@Roadspike said in Numetal/Retromux:
@sao I was trying to come up with a situation too, but I couldn’t. I did want to leave the door open, because there are very few things I want to be an absolutist about.
I could imagine something like the delirium situation @MisterBoring mentioned, or it being a month or two in between creating a character you never played and creating a new character because you forgot about the first one, or getting so excited about the concept that you forgot that there were no alts allowed and submitted a new character.
But the response to Staff going, “Um… hold on a sec” would be very telling, and would decide if I went scorched earth or just nuked all but one character and gave them a warning.
I can’t really think of a situation where someone would accidentally make a character (aside from the one MisterBoring outlined), but I can imagine someone accidentally breaking a no alts rule by incorrectly assuming that a game regularly conducts idle purges if, hey, turns out they don’t.
I mean, I know that I’ve made characters on a game, not really had them jive before, and then go back to the place a year or more later with a new concept, in a new sphere, with a different group of friends. Granted, I also did check if my old login still worked, but that was more out of idle curiosity than anything else and hey! It turned out that said character had in fact been deleted, so my assumption was correct. But I’ve also made a handful of characters that I ditched so quickly that my recollection of them was, “Ohh, god. What was her name. Uhhh, she was a Daeva, that I made with my friend Matt, and her name started with an I… she was a lawyer… or something?” on a game that I know didn’t purge their database literally ever because I had friends who staffed there.

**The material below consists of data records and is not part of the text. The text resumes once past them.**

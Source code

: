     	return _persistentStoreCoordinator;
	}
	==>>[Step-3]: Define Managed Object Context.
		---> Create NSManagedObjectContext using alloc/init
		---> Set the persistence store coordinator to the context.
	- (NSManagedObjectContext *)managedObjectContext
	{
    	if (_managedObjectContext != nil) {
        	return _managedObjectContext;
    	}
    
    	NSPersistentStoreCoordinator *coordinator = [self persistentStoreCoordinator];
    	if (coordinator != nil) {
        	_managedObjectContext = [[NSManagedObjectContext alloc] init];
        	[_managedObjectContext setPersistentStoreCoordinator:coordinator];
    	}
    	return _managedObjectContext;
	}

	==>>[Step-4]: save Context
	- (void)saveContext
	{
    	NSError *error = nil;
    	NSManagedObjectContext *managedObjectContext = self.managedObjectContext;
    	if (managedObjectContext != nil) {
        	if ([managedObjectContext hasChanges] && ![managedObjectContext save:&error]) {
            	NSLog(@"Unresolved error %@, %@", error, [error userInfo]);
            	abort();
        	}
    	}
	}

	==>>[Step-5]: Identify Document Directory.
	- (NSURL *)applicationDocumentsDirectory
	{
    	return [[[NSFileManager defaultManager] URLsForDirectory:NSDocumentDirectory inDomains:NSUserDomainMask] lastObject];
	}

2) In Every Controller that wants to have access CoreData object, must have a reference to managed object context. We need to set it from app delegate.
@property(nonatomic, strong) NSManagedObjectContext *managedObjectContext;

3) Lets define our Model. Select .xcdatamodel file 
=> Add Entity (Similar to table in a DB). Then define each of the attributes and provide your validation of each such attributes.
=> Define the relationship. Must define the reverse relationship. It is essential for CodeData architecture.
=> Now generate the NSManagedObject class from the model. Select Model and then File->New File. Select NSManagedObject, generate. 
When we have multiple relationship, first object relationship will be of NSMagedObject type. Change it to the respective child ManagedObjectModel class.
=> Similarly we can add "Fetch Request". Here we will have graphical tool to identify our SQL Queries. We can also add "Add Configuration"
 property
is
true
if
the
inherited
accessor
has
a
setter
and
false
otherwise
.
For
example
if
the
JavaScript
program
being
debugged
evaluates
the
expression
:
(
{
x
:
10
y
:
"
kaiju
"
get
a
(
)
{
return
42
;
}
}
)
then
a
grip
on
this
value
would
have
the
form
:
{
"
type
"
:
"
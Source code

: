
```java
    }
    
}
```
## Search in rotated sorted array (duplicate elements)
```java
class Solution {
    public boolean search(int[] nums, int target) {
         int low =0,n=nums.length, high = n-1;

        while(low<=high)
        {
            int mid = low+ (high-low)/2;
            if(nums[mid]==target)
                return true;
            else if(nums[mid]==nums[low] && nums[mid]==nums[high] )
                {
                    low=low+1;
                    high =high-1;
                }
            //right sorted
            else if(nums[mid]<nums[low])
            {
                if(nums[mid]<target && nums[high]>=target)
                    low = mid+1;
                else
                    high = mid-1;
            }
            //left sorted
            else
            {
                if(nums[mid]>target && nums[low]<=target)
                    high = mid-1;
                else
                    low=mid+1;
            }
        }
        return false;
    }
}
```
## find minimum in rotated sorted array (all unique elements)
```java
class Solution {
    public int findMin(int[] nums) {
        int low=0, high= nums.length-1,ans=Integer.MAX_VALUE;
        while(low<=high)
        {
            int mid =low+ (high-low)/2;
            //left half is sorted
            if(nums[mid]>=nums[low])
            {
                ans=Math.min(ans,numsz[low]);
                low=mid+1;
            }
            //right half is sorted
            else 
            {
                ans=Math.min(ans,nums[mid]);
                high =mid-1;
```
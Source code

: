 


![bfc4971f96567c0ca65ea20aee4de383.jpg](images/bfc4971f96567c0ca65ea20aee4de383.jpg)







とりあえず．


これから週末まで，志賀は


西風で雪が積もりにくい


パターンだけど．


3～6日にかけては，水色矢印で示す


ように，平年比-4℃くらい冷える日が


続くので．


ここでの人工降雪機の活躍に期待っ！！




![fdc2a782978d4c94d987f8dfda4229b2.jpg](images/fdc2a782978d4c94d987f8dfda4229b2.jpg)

So I think an easy workaround for what I’m describing and even what happened to MisterBoring is effectively what that staffer in MisterBoring’s case did–check and see if said alt has been played actively or logged in recently. If the answer is ‘no’, then it’s probably a case of assuming idle purges like Ares games do or a foggy memory. If the answer is ‘yes’, then you’ve likely got a deliberate rule breaker and do what you will.